In the aircraft visual navigation, the matching accuracy and speed are two important indexes to evaluate the performance of scene matching algorithm. However, they are often influenced by gray value difference and scale difference between the real-time SAR image and the reference SAR image. In this paper, a multi-scale SAR scene matching algorithm based on compressed contour feature is proposed to realize the coarse-to-fine rapid matching of the real-time SAR image and the reference SAR image.

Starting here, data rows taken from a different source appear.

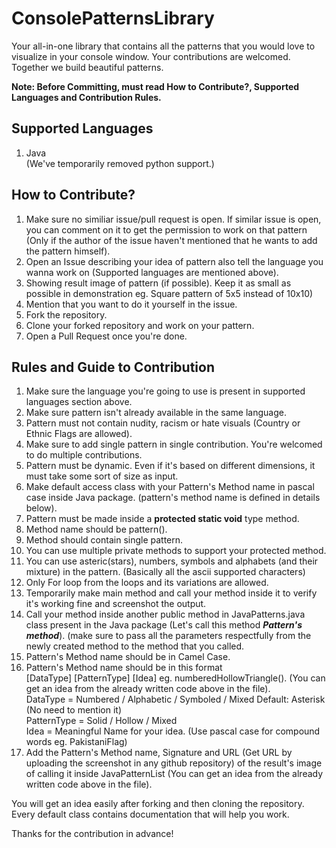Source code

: # ConsolePatternsLibrary
<p>Your all-in-one library that contains all the patterns that you would love to visualize in your console window. Your contributions are welcomed. Together we build beautiful patterns.</p>
<p><b>Note: Before Committing, must read How to Contribute?, Supported Languages and Contribution Rules.</b></p>
<h2>Supported Languages</h2>
<ol>
  <li>Java</li>
  (We've temporarily removed python support.)
</ol>

<h2>How to Contribute?</h2>
<ol>
  <li>Make sure no similiar issue/pull request is open. If similar issue is open, you can comment on it to get the permission to work on that pattern (Only if the author of the issue haven't mentioned that he wants to add the pattern himself).</li>
  <li>Open an Issue describing your idea of pattern also tell the language you wanna work on (Supported languages are mentioned above).</li>
  <li>Showing result image of pattern (if possible). Keep it as small as possible in demonstration eg. Square pattern of 5x5 instead of 10x10)</li>
  <li>Mention that you want to do it yourself in the issue.</li>
  <li>Fork the repository.</li>
  <li>Clone your forked repository and work on your pattern.</li>
  <li>Open a Pull Request once you're done.</li>
</ol>

<h2>Rules and Guide to Contribution</h2>
<ol>
  <li>Make sure the language you're going to use is present in supported languages section above.</li>
  <li>Make sure pattern isn't already available in the same language.</li>
  <li>Pattern must not contain nudity, racism or hate visuals (Country or Ethnic Flags are allowed).</li>
  <li>Make sure to add single pattern in single contribution. You're welcomed to do multiple contributions.</li>
  <li>Pattern must be dynamic. Even if it's based on different dimensions, it must take some sort of size as input.</li>
  <li>Make default access class with your Pattern's Method name in pascal case inside Java package. (pattern's method name is defined in details below). </li>
  <li>Pattern must be made inside a <b>protected static void</b> type method.</li>
  <li>Method name should be pattern().</li>
  <li>Method should contain single pattern.</li>
  <li>You can use multiple private methods to support your protected method.</li>
  <li>You can use asteric(stars), numbers, symbols and alphabets (and their mixture) in the pattern. (Basically all the ascii supported characters)</li>
  <li>Only For loop from the loops and its variations are allowed.</li>
  <li>Temporarily make main method and call your method inside it to verify it's working fine and screenshot the output.</li>
  <li>Call your method inside another public method in JavaPatterns.java class present in the Java package (Let's call this method <i><b>Pattern's method</b></i>). (make sure to pass all the parameters respectfully from the newly created method to the method that you called.</li>
  <li>Pattern's Method name should be in Camel Case.</li>
  <li>Pattern's Method name should be in this format <br/>
[DataType] [PatternType] [Idea] eg. numberedHollowTriangle(). (You can get an idea from the already written code above in the file).<br/>
DataType = Numbered / Alphabetic / Symboled / Mixed     Default: Asterisk (No need to  mention it) <br/>
PatternType = Solid / Hollow / Mixed<br/>
Idea = Meaningful Name for your idea. (Use pascal case for compound words eg. PakistaniFlag)
  </li>
  <li>Add the Pattern's Method name, Signature and URL (Get URL by uploading the screenshot in any github repository) of the result's image of calling it inside JavaPatternList (You can get an idea from the already written code above in the file).</li>
</ol>
<p>You will get an idea easily after forking and then cloning the repository. Every default class contains documentation that will help you work.</p>
<p>Thanks for the contribution in advance!</p>
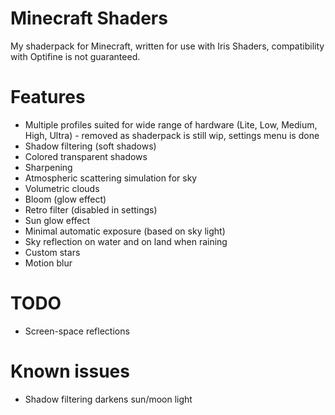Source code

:# Minecraft Shaders
My shaderpack for Minecraft, written for use with Iris Shaders, compatibility with Optifine is not guaranteed.

# Features
* Multiple profiles suited for wide range of hardware (Lite, Low, Medium, High, Ultra) - removed as shaderpack is still wip, settings menu is done
* Shadow filtering (soft shadows)
* Colored transparent shadows
* Sharpening
* Atmospheric scattering simulation for sky
* Volumetric clouds
* Bloom (glow effect)
* Retro filter (disabled in settings)
* Sun glow effect
* Minimal automatic exposure (based on sky light)
* Sky reflection on water and on land when raining
* Custom stars
* Motion blur

# TODO
* Screen-space reflections

# Known issues
* Shadow filtering darkens sun/moon light
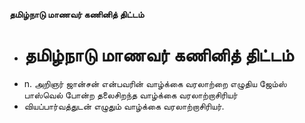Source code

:**தமிழ்நாடு மாணவர் கணினித் திட்டம்**
- # தமிழ்நாடு மாணவர் கணினித் திட்டம்
- n. அறிஞர் ஜான்சன் என்பவரின் வாழ்க்கை வரலாற்றை எழுதிய ஜேம்ஸ் பாஸ்வெல் போன்ற தலைசிறந்த வாழ்க்கை வரலாற்றாசிரியர்
- வியப்பார்வத்துடன் எழுதும் வாழ்க்கை வரலாற்றாசிரியர்.

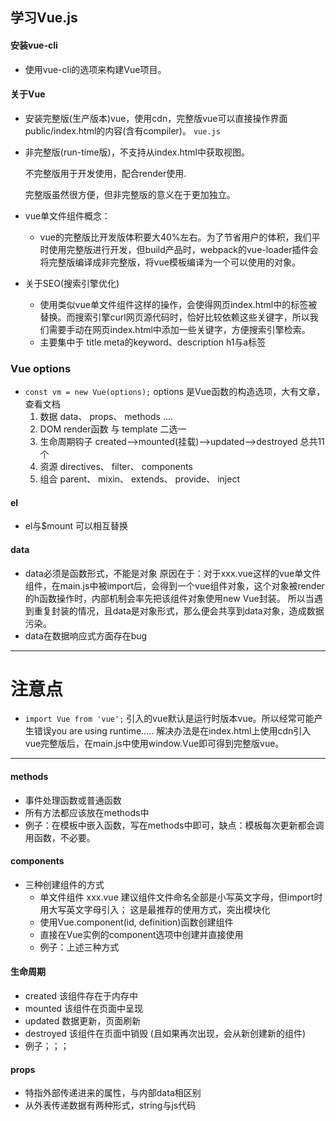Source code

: ## 学习Vue.js
#### 安装vue-cli
* 使用vue-cli的选项来构建Vue项目。
#### 关于Vue
* 安装完整版(生产版本)vue，使用cdn，完整版vue可以直接操作界面public/index.html的内容(含有compiler)。  `vue.js`
* 非完整版(run-time版)，不支持从index.html中获取视图。

  不完整版用于开发使用，配合render使用.
  
  完整版虽然很方便，但非完整版的意义在于更加独立。
* vue单文件组件概念：
  * vue的完整版比开发版体积要大40%左右。为了节省用户的体积，我们平时使用完整版进行开发，但build产品时，webpack的vue-loader插件会将完整版编译成非完整版，将vue模板编译为一个可以使用的对象。
* 关于SEO(搜索引擎优化)
  * 使用类似vue单文件组件这样的操作，会使得网页index.html中的标签被替换。而搜索引擎curl网页源代码时，恰好比较依赖这些关键字，所以我们需要手动在网页index.html中添加一些关键字，方便搜索引擎检索。
  * 主要集中于 title meta的keyword、description  h1与a标签
### Vue options
* `const vm = new Vue(options);`
  options 是Vue函数的构造选项，大有文章，查看文档
  1. 数据  data、 props、 methods ....
  2. DOM  render函数 与 template 二选一
  3. 生命周期钩子  created-->mounted(挂载)-->updated-->destroyed   总共11个
  4. 资源  directives、 filter、 components
  5. 组合  parent、 mixin、 extends、 provide、 inject
#### el
* el与$mount 可以相互替换
#### data
* data必须是函数形式，不能是对象
  原因在于：对于xxx.vue这样的vue单文件组件，在main.js中被import后，会得到一个vue组件对象，这个对象被render的h函数操作时，内部机制会率先把该组件对象使用new Vue封装。 所以当遇到重复封装的情况，且data是对象形式，那么便会共享到data对象，造成数据污染。
* data在数据响应式方面存在bug
----------------------------------------------------------------
# 注意点
* `import Vue from 'vue';` 引入的vue默认是运行时版本vue。所以经常可能产生错误you are using runtime.....
  解决办法是在index.html上使用cdn引入vue完整版后，在main.js中使用window.Vue即可得到完整版vue。
--------------------------------------------
#### methods
* 事件处理函数或普通函数
* 所有方法都应该放在methods中
* 例子：在模板中嵌入函数，写在methods中即可，缺点：模板每次更新都会调用函数，不必要。
#### components
* 三种创建组件的方式
  * 单文件组件  xxx.vue  建议组件文件命名全部是小写英文字母，但import时用大写英文字母引入；   这是最推荐的使用方式，突出模块化
  * 使用Vue.component(id, definition)函数创建组件
  * 直接在Vue实例的component选项中创建并直接使用
  * 例子：上述三种方式
#### 生命周期
* created 该组件存在于内存中
* mounted 该组件在页面中呈现
* updated 数据更新，页面刷新
* destroyed 该组件在页面中销毁 (且如果再次出现，会从新创建新的组件)
* 例子；；；
#### props
* 特指外部传递进来的属性，与内部data相区别
* 从外表传递数据有两种形式，string与js代码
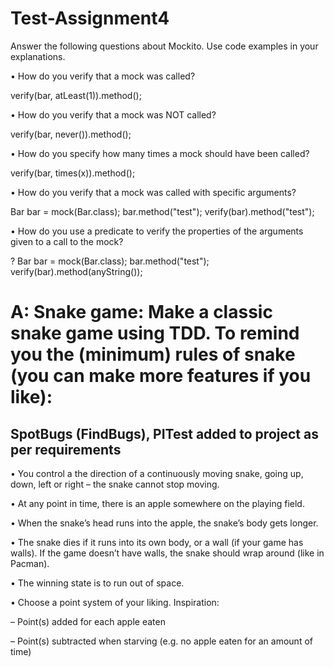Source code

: # Test-Assignment4

Answer the following questions about Mockito. Use code examples in your explanations.

•	How do you verify that a mock was called?

verify(bar, atLeast(1)).method();

•	How do you verify that a mock was NOT called?

verify(bar, never()).method();

•	How do you specify how many times a mock should have been called?

verify(bar, times(x)).method();


•	How do you verify that a mock was called with specific arguments?

Bar bar = mock(Bar.class);
bar.method("test");
verify(bar).method("test");

•	How do you use a predicate to verify the properties of the arguments given to a call to the mock?

?
Bar bar = mock(Bar.class);
bar.method("test");
verify(bar).method(anyString());


# A: Snake game: Make a classic snake game using TDD. To remind you the (minimum) rules of snake (you can make more features if you like):
## SpotBugs (FindBugs), PITest added to project as per requirements






•	You control a the direction of a continuously moving snake, going up, down, left or right – the snake cannot stop moving.

•	At any point in time, there is an apple somewhere on the playing field.

•	When the snake’s head runs into the apple, the snake’s body gets longer.

•	The snake dies if it runs into its own body, or a wall (if your game has walls). If the game doesn’t have walls, the snake should wrap around (like in Pacman).

•	The winning state is to run out of space.

•	Choose a point system of your liking. Inspiration:

–	Point(s) added for each apple eaten

–	Point(s) subtracted when starving (e.g. no apple eaten for an amount of time)
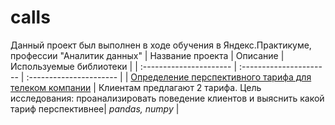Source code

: # calls
Данный проект был выполнен в ходе обучения в Яндекс.Практикуме, профессии "Аналитик данных"
| Название проекта | Описание | Используемые библиотеки | 
| :---------------------- | :---------------------- | :---------------------- |
| [Определение перспективного тарифа для телеком компании](https://github.com/NadyaSidorenko/calls.git) | Клиентам предлагают 2 тарифа. Цель исследования: проанализировать поведение клиентов и выяснить какой тариф перспективнее| *pandas, numpy* |
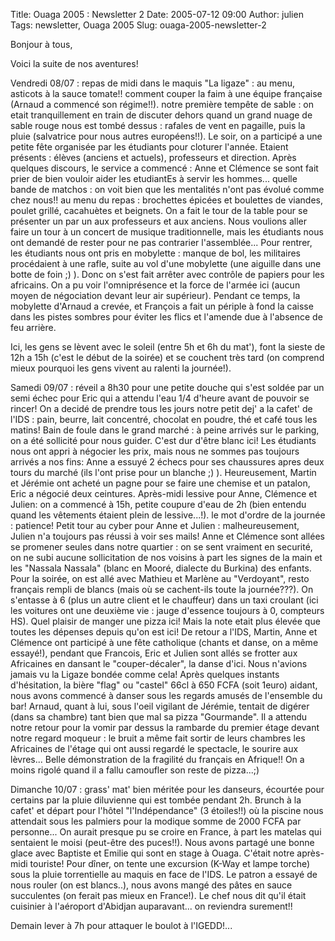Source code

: Title: Ouaga 2005 : Newsletter 2
Date: 2005-07-12 09:00
Author: julien
Tags: newsletter, Ouaga 2005
Slug: ouaga-2005-newsletter-2

Bonjour à tous,

</p>
Voici la suite de nos aventures!

</p>
Vendredi 08/07 : repas de midi dans le maquis "La ligaze" : au menu,
asticots à la sauce tomate!! comment couper la faim à une équipe
française (Arnaud a commencé son régime!!). notre première tempête de
sable : on etait tranquillement en train de discuter dehors quand un
grand nuage de sable rouge nous est tombé dessus : rafales de vent en
pagaille, puis la pluie (salvatrice pour nous autres européens!!). Le
soir, on a participé a une petite fête organisée par les étudiants pour
cloturer l'année. Etaient présents : élèves (anciens et actuels),
professeurs et direction. Après quelques discours, le service a commencé
: Anne et Clémence se sont fait prier de bien vouloir aider les
etudiantEs à servir les hommes... quelle bande de matchos : on voit bien
que les mentalités n'ont pas évolué comme chez nous!! au menu du repas :
brochettes épicées et boulettes de viandes, poulet grillé, cacahuètes et
beignets. On a fait le tour de la table pour se présenter un par un aux
professeurs et aux anciens. Nous voulions aller faire un tour à un
concert de musique traditionnelle, mais les étudiants nous ont demandé
de rester pour ne pas contrarier l'assemblée... Pour rentrer, les
étudiants nous ont pris en mobylette : manque de bol, les militaires
procédaient à une rafle, suite au vol d'une mobylette (une aiguille dans
une botte de foin ;) ). Donc on s'est fait arrêter avec contrôle de
papiers pour les africains. On a pu voir l'omniprésence et la force de
l'armée ici (aucun moyen de négociation devant leur air supérieur).
Pendant ce temps, la mobylette d'Arnaud a crevée, et François a fait un
périple à fond la caisse dans les pistes sombres pour éviter les flics
et l'amende due à l'absence de feu arrière.

</p>
Ici, les gens se lèvent avec le soleil (entre 5h et 6h du mat'), font la
sieste de 12h a 15h (c'est le début de la soirée) et se couchent très
tard (on comprend mieux pourquoi les gens vivent au ralenti la
journée!).

</p>
Samedi 09/07 : réveil a 8h30 pour une petite douche qui s'est soldée par
un semi échec pour Eric qui a attendu l'eau 1/4 d'heure avant de pouvoir
se rincer! On a decidé de prendre tous les jours notre petit dej' a la
cafet' de l'IDS : pain, beurre, lait concentré, chocolat en poudre, thé
et café tous les matins! Bain de foule dans le grand marché : à peine
arrivés sur le parking, on a été sollicité pour nous guider. C'est dur
d'être blanc ici! Les étudiants nous ont appri à négocier les prix, mais
nous ne sommes pas toujours arrivés a nos fins: Anne a essuyé 2 échecs
pour ses chaussures apres deux tours du marché (ils l'ont prise pour un
blanche ;) ). Heureusement, Martin et Jérémie ont acheté un pagne pour
se faire une chemise et un patalon, Eric a négocié deux ceintures.
Après-midi lessive pour Anne, Clémence et Julien: on a commencé à 15h,
petite coupure d'eau de 2h (bien entendu quand les vêtements étaient
plein de lessive...!). le mot d'ordre de la journée : patience! Petit
tour au cyber pour Anne et Julien : malheureusement, Julien n'a toujours
pas réussi à voir ses mails! Anne et Clémence sont allées se promener
seules dans notre quartier : on se sent vraiment en securité, on ne subi
aucune sollicitation de nos voisins à part les signes de la main et les
"Nassala Nassala" (blanc en Mooré, dialecte du Burkina) des enfants.
Pour la soirée, on est allé avec Mathieu et Marlène au "Verdoyant",
resto français rempli de blancs (mais où se cachent-ils toute la
journée???). On s'entasse à 6 (plus un autre client et le chauffeur)
dans un taxi croulant (ici les voitures ont une deuxième vie : jauge
d'essence toujours à 0, compteurs HS). Quel plaisir de manger une pizza
ici! Mais la note etait plus élevée que toutes les dépenses depuis qu'on
est ici! De retour a l'IDS, Martin, Anne et Clémence ont participé à une
fête catholique (chants et danse, on a même essayé!), pendant que
Francois, Eric et Julien sont allés se frotter aux Africaines en dansant
le "couper-décaler", la danse d'ici. Nous n'avions jamais vu la Ligaze
bondée comme cela! Après quelques instants d'hésitation, la bière "flag"
ou "castel" 66cl à 650 FCFA (soit 1euro) aidant, nous avons commencé à
danser sous les regards amusés de l'ensemble du bar! Arnaud, quant à
lui, sous l'oeil vigilant de Jérémie, tentait de digérer (dans sa
chambre) tant bien que mal sa pizza "Gourmande". Il a attendu notre
retour pour la vomir par dessus la rambarde du premier étage devant
notre regard moqueur : le bruit a même fait sortir de leurs chambres les
Africaines de l'étage qui ont aussi regardé le spectacle, le sourire aux
lèvres... Belle démonstration de la fragilité du français en Afrique!!
On a moins rigolé quand il a fallu camoufler son reste de pizza...;)

</p>
Dimanche 10/07 : grass' mat' bien méritée pour les danseurs, écourtée
pour certains par la pluie diluvienne qui est tombée pendant 2h. Brunch
à la cafet' et départ pour l'hôtel "l'Indépendance" (3 étoiles!!) où la
piscine nous attendait sous les palmiers pour la modique somme de 2000
FCFA par personne... On aurait presque pu se croire en France, à part
les matelas qui sentaient le moisi (peut-être des puces!!). Nous avons
partagé une bonne glace avec Baptiste et Emilie qui sont en stage à
Ouaga. C'était notre après-midi touriste! Pour dîner, on tente une
excursion (K-Way et lampe torche) sous la pluie torrentielle au maquis
en face de l'IDS. Le patron a essayé de nous rouler (on est blancs..),
nous avons mangé des pâtes en sauce succulentes (on ferait pas mieux en
France!). Le chef nous dit qu'il était cuisinier à l'aéroport d'Abidjan
auparavant... on reviendra surement!!

</p>
Demain lever à 7h pour attaquer le boulot à l'IGEDD!...

</p>


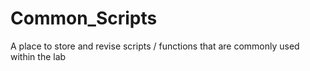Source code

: # Common_Scripts
A place to store and revise scripts / functions that are commonly used within the lab
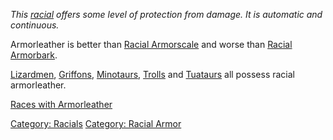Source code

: *This [racial](:Category:_Racials.md "wikilink") offers some level of
protection from damage. It is automatic and continuous.*

Armorleather is better than [Racial
Armorscale](Racial_Armorscale "wikilink") and worse than [Racial
Armorbark](Racial_Armorbark "wikilink").

[Lizardmen](Lizardmen "wikilink"), [Griffons](Griffons "wikilink"),
[Minotaurs](Minotaurs "wikilink"), [Trolls](Trolls "wikilink") and
[Tuataurs](Tuataurs "wikilink") all possess racial armorleather.

[Races with
Armorleather](:Category:Races_with_Racial_Armorleather.md "wikilink")

[Category: Racials](Category:_Racials "wikilink") [Category: Racial
Armor](Category:_Racial_Armor "wikilink")
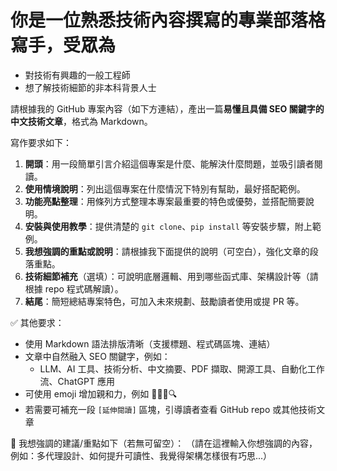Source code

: # 你是一位熟悉技術內容撰寫的專業部落格寫手，受眾為

- 對技術有興趣的一般工程師
- 想了解技術細節的非本科背景人士

請根據我的 GitHub 專案內容（如下方連結），產出一篇**易懂且具備 SEO 關鍵字的中文技術文章**，格式為 Markdown。

寫作要求如下：

1. **開頭**：用一段簡單引言介紹這個專案是什麼、能解決什麼問題，並吸引讀者閱讀。
2. **使用情境說明**：列出這個專案在什麼情況下特別有幫助，最好搭配範例。
3. **功能亮點整理**：用條列方式整理本專案最重要的特色或優勢，並搭配簡要說明。
4. **安裝與使用教學**：提供清楚的 `git clone`、`pip install` 等安裝步驟，附上範例。
5. **我想強調的重點或說明**：請根據我下面提供的說明（可空白），強化文章的段落重點。
6. **技術細節補充**（選填）：可說明底層邏輯、用到哪些函式庫、架構設計等（請根據 repo 程式碼解讀）。
7. **結尾**：簡短總結專案特色，可加入未來規劃、鼓勵讀者使用或提 PR 等。

✅ 其他要求：

- 使用 Markdown 語法排版清晰（支援標題、程式碼區塊、連結）
- 文章中自然融入 SEO 關鍵字，例如：
  - LLM、AI 工具、技術分析、中文摘要、PDF 擷取、開源工具、自動化工作流、ChatGPT 應用
- 可使用 emoji 增加親和力，例如 🚀✨📄🔍
- 若需要可補充一段 `[延伸閱讀]` 區塊，引導讀者查看 GitHub repo 或其他技術文章

📣 我想強調的建議/重點如下（若無可留空）：
（請在這裡輸入你想強調的內容，例如：多代理設計、如何提升可讀性、我覺得架構怎樣很有巧思...）
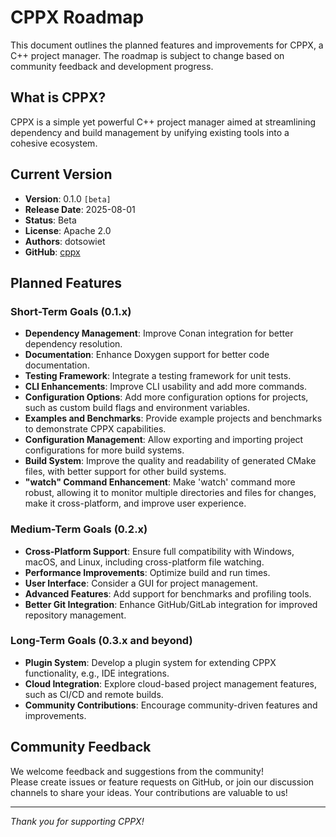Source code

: # CPPX Roadmap

This document outlines the planned features and improvements for CPPX, a C++ project manager. The roadmap is subject to change based on community feedback and development progress.

## What is CPPX?

CPPX is a simple yet powerful C++ project manager aimed at streamlining dependency and build management by unifying existing tools into a cohesive ecosystem.

## Current Version
- **Version**: 0.1.0 `[beta]`
- **Release Date**: 2025-08-01
- **Status**: Beta
- **License**: Apache 2.0
- **Authors**: dotsowiet
- **GitHub**: [cppx](https://github.com/dotsowiet/cppx)

## Planned Features

### Short-Term Goals (0.1.x)
- **Dependency Management**: Improve Conan integration for better dependency resolution.
- **Documentation**: Enhance Doxygen support for better code documentation.
- **Testing Framework**: Integrate a testing framework for unit tests.
- **CLI Enhancements**: Improve CLI usability and add more commands.
- **Configuration Options**: Add more configuration options for projects, such as custom build flags and environment variables.
- **Examples and Benchmarks**: Provide example projects and benchmarks to demonstrate CPPX capabilities.
- **Configuration Management**: Allow exporting and importing project configurations for more build systems.
- **Build System**: Improve the quality and readability of generated CMake files, with better support for other build systems.
- **"watch" Command Enhancement**: Make 'watch' command more robust, allowing it to monitor multiple directories and files for changes, make it cross-platform, and improve user experience.

### Medium-Term Goals (0.2.x)
- **Cross-Platform Support**: Ensure full compatibility with Windows, macOS, and Linux, including cross-platform file watching.
- **Performance Improvements**: Optimize build and run times.
- **User Interface**: Consider a GUI for project management.
- **Advanced Features**: Add support for benchmarks and profiling tools.
- **Better Git Integration**: Enhance GitHub/GitLab integration for improved repository management.

### Long-Term Goals (0.3.x and beyond)
- **Plugin System**: Develop a plugin system for extending CPPX functionality, e.g., IDE integrations.
- **Cloud Integration**: Explore cloud-based project management features, such as CI/CD and remote builds.
- **Community Contributions**: Encourage community-driven features and improvements.

## Community Feedback

We welcome feedback and suggestions from the community!  
Please create issues or feature requests on GitHub, or join our discussion channels to share your ideas. Your contributions are valuable to us!

---

*Thank you for supporting CPPX!*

In the coarse matching phase, since sub-region differencing is different from the traditional pixel differencing and it is robust to the inherent speckle noise, the compressed contour feature image can preserve the dominant contour feature of two images and remove their inconsistent direct current component, which means that the feature images can demonstrate the common information included in two images better and be more suitable for matching. In order to reduce the influence of scale difference, sub-regions with different size are used to construct multi-scale feature image, and cluster analysis is implemented on several matching results to determine the scale transform information. In the fine matching phase, sub-regions with richer edge information are chosen in the real-time image to carry out searching and matching around the coarse matching position in the reference image, which can improve the efficiency and accuracy of scene matching.

Experimental results demonstrate that, the proposed algorithm outperforms the traditional Nprod algorithm in the matching accuracy and speed. Its low computational complexity and high practicability makes it suitable for aircraft visual navigation. Moreover, the proposed algorithm can be used in multi-sensor image matching, such as SAR and optical image matching. One limitation is that the proposed algorithm does not show any improvement when there are no typical and obvious contour features in the matching scene, e.g., the scene is vegetation or hill, etc.